» WHAT YOU SHOULD DO: Every line with the string "frac" in it belongs in your answer, so copy them all from the data.

##### RECORDS TO USE

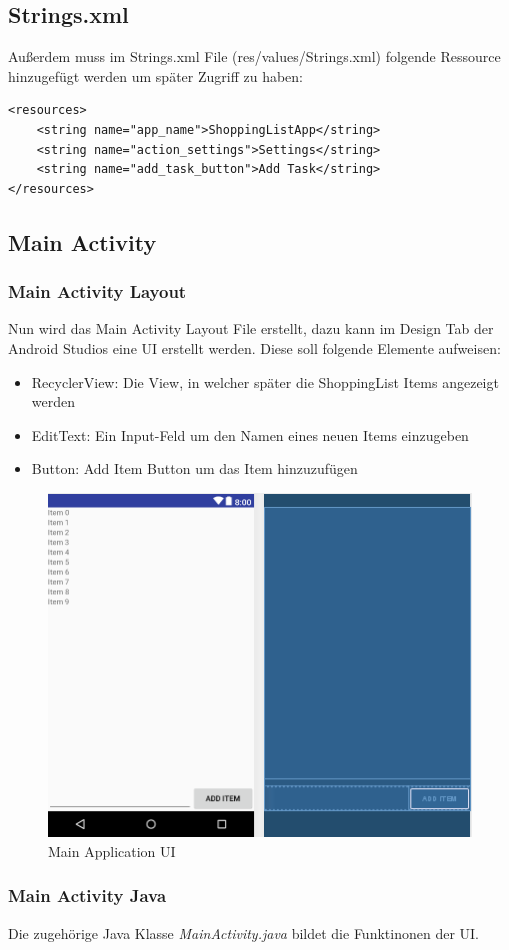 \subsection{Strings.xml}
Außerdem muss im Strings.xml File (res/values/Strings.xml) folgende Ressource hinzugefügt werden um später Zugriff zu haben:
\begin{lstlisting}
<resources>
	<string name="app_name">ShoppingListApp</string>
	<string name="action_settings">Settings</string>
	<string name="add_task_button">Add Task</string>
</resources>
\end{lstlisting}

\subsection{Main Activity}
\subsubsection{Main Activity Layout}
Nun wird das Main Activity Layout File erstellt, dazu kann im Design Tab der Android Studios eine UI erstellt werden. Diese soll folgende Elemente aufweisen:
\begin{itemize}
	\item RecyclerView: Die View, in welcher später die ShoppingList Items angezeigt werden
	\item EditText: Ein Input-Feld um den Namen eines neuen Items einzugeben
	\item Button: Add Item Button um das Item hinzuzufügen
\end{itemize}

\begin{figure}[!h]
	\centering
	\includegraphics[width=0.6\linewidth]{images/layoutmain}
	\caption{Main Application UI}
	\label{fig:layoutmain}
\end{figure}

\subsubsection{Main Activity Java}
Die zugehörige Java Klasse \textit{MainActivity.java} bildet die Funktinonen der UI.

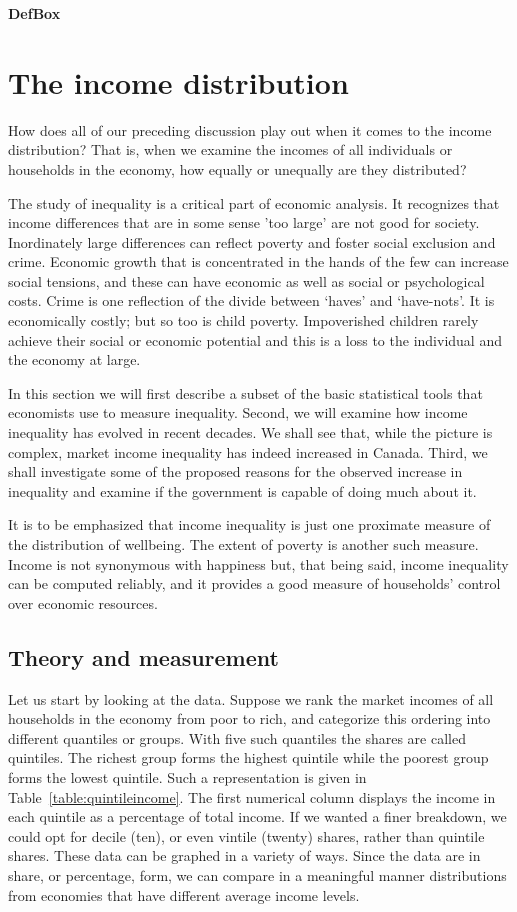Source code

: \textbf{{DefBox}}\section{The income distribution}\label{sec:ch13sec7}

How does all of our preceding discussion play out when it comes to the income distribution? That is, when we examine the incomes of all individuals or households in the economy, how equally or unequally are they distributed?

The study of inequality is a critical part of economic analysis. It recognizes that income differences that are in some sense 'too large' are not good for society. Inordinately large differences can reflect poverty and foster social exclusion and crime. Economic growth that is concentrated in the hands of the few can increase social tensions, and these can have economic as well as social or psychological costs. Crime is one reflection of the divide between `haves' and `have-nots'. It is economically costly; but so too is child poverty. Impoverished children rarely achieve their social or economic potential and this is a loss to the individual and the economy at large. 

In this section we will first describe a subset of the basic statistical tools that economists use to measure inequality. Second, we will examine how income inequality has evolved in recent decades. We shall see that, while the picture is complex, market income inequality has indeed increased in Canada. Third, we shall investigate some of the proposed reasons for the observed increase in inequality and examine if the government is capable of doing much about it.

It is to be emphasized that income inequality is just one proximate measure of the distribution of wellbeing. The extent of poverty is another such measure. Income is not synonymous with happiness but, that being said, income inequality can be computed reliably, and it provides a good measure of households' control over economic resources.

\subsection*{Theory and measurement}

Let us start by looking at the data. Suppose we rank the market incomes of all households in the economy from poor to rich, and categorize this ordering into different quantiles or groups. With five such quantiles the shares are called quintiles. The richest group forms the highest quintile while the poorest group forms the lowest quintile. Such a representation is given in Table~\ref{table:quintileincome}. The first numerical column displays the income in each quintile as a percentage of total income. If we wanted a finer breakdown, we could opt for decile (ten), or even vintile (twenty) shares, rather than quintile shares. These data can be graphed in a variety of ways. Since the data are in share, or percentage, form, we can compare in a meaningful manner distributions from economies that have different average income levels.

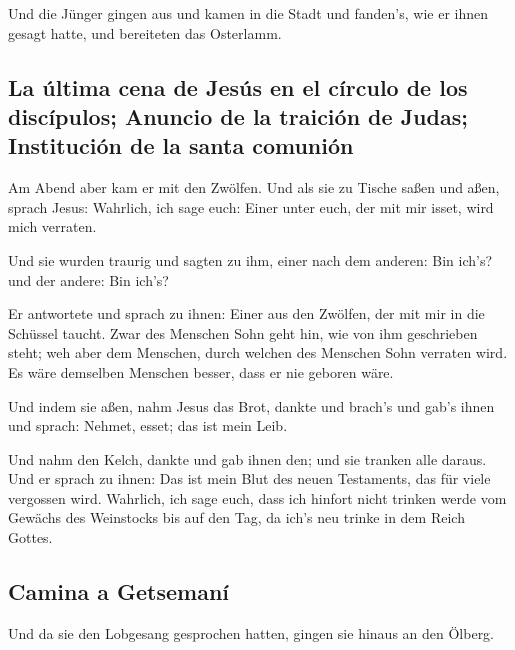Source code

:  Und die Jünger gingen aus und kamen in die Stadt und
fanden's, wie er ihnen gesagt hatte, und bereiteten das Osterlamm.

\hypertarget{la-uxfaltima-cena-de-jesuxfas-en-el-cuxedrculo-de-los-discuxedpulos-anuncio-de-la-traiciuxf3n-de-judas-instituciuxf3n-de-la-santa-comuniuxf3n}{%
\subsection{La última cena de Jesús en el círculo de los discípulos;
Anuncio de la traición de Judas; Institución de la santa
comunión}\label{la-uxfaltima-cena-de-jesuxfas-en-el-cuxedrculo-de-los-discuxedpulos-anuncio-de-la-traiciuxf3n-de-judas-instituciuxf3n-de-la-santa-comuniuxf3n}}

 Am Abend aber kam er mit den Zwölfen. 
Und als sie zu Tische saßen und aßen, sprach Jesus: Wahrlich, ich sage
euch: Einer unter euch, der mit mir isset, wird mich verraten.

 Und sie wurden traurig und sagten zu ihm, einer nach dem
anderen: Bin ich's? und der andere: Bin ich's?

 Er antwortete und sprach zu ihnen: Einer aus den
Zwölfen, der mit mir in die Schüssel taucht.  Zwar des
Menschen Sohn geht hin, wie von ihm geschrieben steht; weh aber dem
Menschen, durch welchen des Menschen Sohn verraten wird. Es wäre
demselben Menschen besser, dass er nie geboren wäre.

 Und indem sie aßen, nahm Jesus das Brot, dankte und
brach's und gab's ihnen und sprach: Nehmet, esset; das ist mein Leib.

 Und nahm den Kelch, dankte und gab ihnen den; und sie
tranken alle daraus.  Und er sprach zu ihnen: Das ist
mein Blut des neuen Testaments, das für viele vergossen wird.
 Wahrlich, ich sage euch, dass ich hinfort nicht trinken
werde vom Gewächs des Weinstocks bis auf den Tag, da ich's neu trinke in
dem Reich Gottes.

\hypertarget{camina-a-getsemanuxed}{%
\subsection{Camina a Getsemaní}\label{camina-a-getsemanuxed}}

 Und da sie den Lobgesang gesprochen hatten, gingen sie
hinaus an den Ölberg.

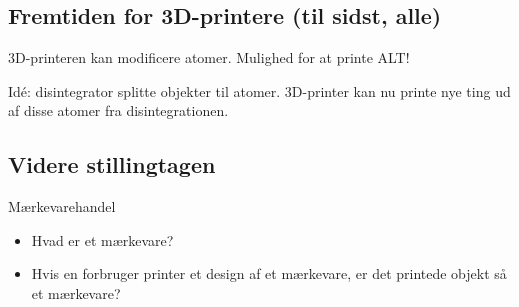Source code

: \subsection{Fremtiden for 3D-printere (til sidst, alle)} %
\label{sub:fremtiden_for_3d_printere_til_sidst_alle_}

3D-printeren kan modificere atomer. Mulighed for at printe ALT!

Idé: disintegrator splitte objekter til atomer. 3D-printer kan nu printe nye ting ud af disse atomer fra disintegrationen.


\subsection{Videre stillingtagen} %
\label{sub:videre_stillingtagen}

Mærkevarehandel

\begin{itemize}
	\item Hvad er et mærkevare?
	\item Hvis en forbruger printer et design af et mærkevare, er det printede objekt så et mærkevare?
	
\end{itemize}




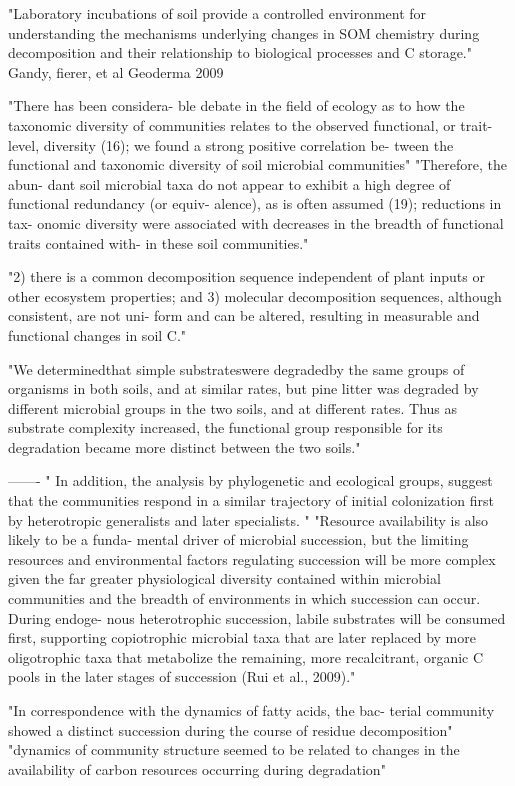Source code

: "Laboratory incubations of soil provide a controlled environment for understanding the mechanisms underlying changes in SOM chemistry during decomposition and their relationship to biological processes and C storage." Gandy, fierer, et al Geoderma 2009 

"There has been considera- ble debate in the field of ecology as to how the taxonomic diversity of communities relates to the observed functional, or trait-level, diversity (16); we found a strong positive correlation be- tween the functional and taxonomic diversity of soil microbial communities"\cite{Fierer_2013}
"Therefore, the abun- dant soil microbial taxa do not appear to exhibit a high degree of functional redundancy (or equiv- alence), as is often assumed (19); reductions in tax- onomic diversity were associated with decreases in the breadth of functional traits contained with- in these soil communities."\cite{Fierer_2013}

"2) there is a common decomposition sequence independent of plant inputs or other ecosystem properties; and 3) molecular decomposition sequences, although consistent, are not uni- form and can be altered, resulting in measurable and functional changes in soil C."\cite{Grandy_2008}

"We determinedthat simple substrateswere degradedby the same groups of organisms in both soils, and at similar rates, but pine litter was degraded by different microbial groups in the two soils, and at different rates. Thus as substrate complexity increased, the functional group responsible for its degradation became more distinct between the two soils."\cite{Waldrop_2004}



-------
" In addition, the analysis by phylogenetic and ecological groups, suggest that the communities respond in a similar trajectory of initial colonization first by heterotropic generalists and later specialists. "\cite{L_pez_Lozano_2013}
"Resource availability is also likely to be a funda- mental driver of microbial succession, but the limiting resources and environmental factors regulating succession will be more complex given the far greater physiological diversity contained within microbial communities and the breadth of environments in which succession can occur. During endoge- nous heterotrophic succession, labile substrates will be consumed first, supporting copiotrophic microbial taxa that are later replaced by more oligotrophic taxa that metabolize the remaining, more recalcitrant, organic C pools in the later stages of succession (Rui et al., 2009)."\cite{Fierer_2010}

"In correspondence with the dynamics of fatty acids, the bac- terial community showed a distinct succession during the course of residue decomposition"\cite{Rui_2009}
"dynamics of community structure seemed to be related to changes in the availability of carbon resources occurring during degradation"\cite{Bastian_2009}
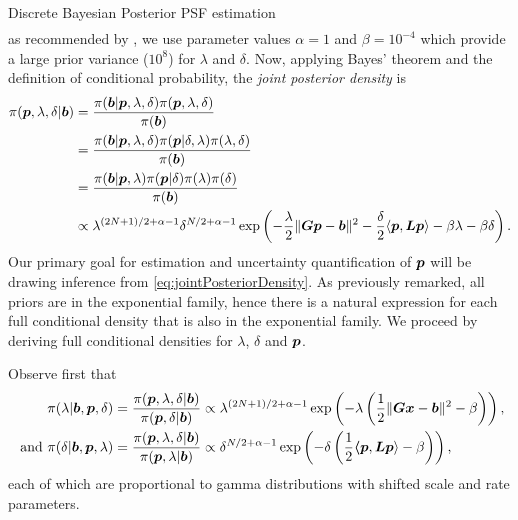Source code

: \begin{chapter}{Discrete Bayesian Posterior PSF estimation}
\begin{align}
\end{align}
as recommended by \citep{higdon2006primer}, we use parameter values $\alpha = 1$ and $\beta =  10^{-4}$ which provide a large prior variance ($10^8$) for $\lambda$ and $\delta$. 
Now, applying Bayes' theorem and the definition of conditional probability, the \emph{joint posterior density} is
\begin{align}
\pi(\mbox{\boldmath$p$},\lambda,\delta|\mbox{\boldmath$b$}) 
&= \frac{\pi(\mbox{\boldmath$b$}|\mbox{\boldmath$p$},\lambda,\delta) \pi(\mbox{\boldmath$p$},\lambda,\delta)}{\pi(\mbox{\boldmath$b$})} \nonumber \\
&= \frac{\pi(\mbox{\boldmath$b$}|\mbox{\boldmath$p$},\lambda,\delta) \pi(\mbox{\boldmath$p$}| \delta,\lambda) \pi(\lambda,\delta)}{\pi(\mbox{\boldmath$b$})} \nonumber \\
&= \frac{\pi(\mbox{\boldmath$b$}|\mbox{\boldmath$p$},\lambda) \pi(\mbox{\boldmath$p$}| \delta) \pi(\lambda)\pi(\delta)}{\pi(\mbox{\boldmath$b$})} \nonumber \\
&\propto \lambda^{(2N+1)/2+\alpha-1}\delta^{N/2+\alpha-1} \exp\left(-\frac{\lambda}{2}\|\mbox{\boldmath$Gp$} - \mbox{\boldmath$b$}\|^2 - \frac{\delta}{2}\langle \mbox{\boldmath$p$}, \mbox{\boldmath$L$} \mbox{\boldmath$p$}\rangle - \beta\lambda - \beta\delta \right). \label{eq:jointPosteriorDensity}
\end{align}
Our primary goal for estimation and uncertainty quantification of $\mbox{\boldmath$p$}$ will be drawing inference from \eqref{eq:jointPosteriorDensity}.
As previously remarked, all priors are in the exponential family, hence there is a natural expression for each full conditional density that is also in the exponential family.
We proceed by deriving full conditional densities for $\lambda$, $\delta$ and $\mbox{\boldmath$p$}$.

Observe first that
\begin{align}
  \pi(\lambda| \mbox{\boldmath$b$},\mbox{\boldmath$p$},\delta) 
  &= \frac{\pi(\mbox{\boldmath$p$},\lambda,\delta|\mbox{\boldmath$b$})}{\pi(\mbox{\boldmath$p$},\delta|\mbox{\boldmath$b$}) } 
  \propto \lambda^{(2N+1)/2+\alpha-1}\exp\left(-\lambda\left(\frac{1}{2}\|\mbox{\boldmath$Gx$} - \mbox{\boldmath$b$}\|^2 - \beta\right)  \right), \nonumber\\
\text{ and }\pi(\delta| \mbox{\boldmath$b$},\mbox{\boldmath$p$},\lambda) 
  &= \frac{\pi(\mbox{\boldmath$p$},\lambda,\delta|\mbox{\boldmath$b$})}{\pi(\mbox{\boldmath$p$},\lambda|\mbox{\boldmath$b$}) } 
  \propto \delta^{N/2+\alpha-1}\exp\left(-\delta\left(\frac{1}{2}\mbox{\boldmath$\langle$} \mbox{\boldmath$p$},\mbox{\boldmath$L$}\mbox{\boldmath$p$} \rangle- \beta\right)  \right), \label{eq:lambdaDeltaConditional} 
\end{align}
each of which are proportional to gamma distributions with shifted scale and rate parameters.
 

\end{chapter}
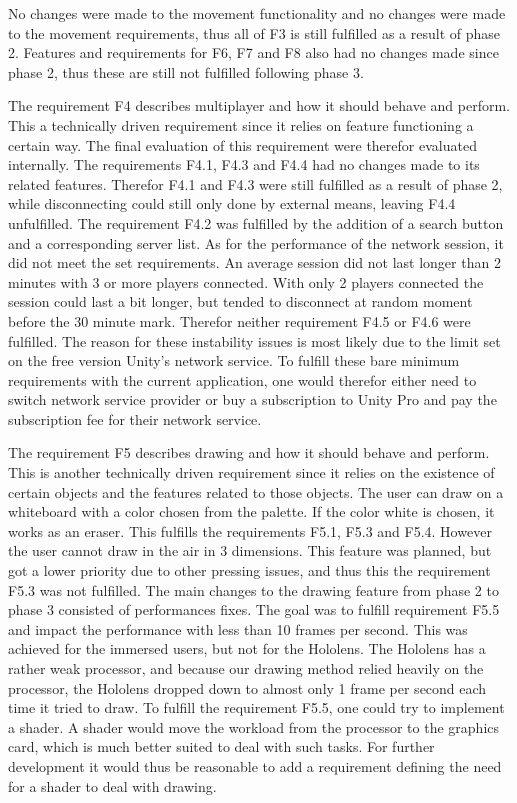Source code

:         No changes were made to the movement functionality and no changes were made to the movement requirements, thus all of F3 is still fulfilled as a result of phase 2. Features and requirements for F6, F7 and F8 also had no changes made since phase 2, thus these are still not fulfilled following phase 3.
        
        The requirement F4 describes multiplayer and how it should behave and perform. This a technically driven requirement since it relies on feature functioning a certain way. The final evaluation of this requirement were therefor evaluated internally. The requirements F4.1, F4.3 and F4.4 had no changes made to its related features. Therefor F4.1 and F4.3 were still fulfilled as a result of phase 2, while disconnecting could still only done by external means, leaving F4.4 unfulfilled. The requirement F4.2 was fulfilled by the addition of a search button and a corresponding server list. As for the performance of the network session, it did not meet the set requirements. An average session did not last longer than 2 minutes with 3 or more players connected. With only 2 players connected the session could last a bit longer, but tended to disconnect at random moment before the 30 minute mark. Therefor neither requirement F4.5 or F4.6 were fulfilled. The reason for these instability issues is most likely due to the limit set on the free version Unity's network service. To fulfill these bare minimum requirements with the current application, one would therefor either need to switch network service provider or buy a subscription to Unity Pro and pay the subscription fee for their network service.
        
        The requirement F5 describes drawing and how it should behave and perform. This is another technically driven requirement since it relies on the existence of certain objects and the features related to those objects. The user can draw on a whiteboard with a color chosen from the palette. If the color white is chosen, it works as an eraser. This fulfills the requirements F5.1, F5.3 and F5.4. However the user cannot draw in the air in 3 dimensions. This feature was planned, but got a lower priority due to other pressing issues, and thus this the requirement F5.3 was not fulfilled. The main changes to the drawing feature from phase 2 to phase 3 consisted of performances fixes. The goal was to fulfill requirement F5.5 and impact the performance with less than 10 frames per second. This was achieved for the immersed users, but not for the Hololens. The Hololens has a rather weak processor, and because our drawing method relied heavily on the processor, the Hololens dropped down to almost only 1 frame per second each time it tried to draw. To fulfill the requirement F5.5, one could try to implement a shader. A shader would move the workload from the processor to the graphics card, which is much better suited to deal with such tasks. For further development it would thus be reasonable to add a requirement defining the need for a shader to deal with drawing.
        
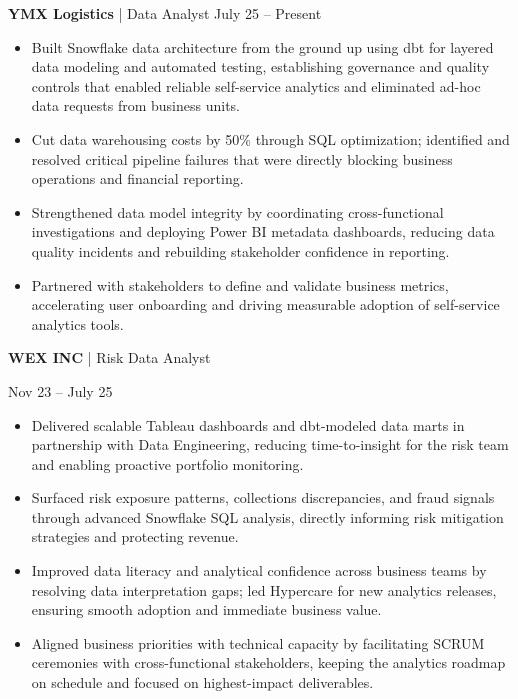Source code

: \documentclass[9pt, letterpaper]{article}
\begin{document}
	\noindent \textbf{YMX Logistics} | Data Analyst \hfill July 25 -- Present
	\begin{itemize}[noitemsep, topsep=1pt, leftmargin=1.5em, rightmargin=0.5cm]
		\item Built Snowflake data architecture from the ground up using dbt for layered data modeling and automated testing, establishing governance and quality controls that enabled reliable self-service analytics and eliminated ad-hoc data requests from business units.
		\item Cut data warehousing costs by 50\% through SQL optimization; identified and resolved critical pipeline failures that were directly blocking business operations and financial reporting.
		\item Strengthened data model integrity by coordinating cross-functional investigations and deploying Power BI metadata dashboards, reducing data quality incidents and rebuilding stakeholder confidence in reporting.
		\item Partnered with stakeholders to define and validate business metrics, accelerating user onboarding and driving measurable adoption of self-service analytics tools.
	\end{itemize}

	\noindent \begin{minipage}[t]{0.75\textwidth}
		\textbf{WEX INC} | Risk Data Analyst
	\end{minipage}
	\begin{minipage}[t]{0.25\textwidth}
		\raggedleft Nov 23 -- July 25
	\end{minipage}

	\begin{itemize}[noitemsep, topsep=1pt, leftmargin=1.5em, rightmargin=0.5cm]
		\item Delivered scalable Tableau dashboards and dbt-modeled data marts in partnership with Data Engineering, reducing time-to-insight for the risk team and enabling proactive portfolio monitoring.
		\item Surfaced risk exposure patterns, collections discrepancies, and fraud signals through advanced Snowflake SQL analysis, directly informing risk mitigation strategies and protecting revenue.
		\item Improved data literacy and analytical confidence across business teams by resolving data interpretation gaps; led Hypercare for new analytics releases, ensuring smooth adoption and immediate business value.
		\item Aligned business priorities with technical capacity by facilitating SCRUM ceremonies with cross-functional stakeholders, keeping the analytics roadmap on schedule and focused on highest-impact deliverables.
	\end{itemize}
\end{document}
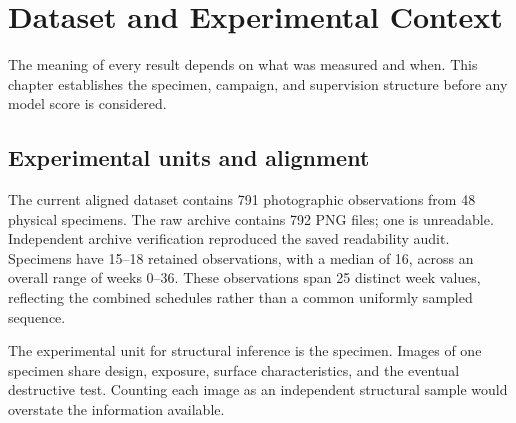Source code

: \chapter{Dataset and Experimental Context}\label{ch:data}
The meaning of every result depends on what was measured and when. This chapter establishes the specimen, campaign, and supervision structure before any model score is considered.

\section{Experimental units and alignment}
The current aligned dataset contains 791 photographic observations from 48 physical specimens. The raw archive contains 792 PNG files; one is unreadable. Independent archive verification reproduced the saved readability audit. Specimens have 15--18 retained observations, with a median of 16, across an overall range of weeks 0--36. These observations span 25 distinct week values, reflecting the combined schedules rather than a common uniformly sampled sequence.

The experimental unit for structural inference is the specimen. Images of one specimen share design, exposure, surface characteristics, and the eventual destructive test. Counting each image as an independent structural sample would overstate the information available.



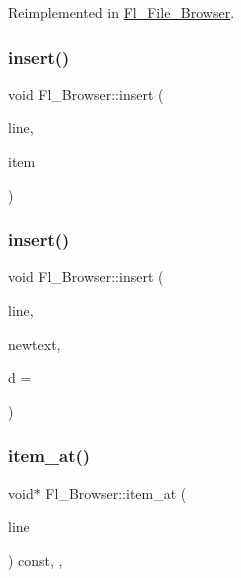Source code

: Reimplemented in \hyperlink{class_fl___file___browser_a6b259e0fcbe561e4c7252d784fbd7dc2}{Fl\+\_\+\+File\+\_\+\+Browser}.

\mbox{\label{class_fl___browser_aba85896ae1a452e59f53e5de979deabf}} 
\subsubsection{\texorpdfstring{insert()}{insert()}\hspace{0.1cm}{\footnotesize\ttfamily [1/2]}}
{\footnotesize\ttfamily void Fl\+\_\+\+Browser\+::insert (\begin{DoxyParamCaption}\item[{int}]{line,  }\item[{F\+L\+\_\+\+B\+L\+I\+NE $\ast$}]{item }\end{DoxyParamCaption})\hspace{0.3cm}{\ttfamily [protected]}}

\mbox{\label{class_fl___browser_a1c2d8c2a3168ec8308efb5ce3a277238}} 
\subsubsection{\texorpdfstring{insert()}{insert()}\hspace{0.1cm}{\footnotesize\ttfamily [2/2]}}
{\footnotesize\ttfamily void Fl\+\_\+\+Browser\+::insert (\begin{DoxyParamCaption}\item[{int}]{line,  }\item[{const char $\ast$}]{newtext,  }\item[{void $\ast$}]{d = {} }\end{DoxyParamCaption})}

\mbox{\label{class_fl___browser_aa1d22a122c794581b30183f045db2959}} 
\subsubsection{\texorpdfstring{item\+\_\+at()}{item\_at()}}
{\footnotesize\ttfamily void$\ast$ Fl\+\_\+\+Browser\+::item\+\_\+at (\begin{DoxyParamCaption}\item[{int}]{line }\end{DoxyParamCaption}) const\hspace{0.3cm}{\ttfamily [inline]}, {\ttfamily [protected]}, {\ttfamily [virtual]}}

##########

» OUTPUT FOR THIS TASK:
&= \frac{\pi(\mbox{\boldmath$b$}|\mbox{\boldmath$p$},\lambda,\delta) \pi(\mbox{\boldmath$p$},\lambda,\delta)}{\pi(\mbox{\boldmath$b$})} \nonumber \\
&= \frac{\pi(\mbox{\boldmath$b$}|\mbox{\boldmath$p$},\lambda,\delta) \pi(\mbox{\boldmath$p$}| \delta,\lambda) \pi(\lambda,\delta)}{\pi(\mbox{\boldmath$b$})} \nonumber \\
&= \frac{\pi(\mbox{\boldmath$b$}|\mbox{\boldmath$p$},\lambda) \pi(\mbox{\boldmath$p$}| \delta) \pi(\lambda)\pi(\delta)}{\pi(\mbox{\boldmath$b$})} \nonumber \\
&\propto \lambda^{(2N+1)/2+\alpha-1}\delta^{N/2+\alpha-1} \exp\left(-\frac{\lambda}{2}\|\mbox{\boldmath$Gp$} - \mbox{\boldmath$b$}\|^2 - \frac{\delta}{2}\langle \mbox{\boldmath$p$}, \mbox{\boldmath$L$} \mbox{\boldmath$p$}\rangle - \beta\lambda - \beta\delta \right). \label{eq:jointPosteriorDensity}
  &= \frac{\pi(\mbox{\boldmath$p$},\lambda,\delta|\mbox{\boldmath$b$})}{\pi(\mbox{\boldmath$p$},\delta|\mbox{\boldmath$b$}) } 
  \propto \lambda^{(2N+1)/2+\alpha-1}\exp\left(-\lambda\left(\frac{1}{2}\|\mbox{\boldmath$Gx$} - \mbox{\boldmath$b$}\|^2 - \beta\right)  \right), \nonumber\\
  &= \frac{\pi(\mbox{\boldmath$p$},\lambda,\delta|\mbox{\boldmath$b$})}{\pi(\mbox{\boldmath$p$},\lambda|\mbox{\boldmath$b$}) } 
  \propto \delta^{N/2+\alpha-1}\exp\left(-\delta\left(\frac{1}{2}\mbox{\boldmath$\langle$} \mbox{\boldmath$p$},\mbox{\boldmath$L$}\mbox{\boldmath$p$} \rangle- \beta\right)  \right), \label{eq:lambdaDeltaConditional} 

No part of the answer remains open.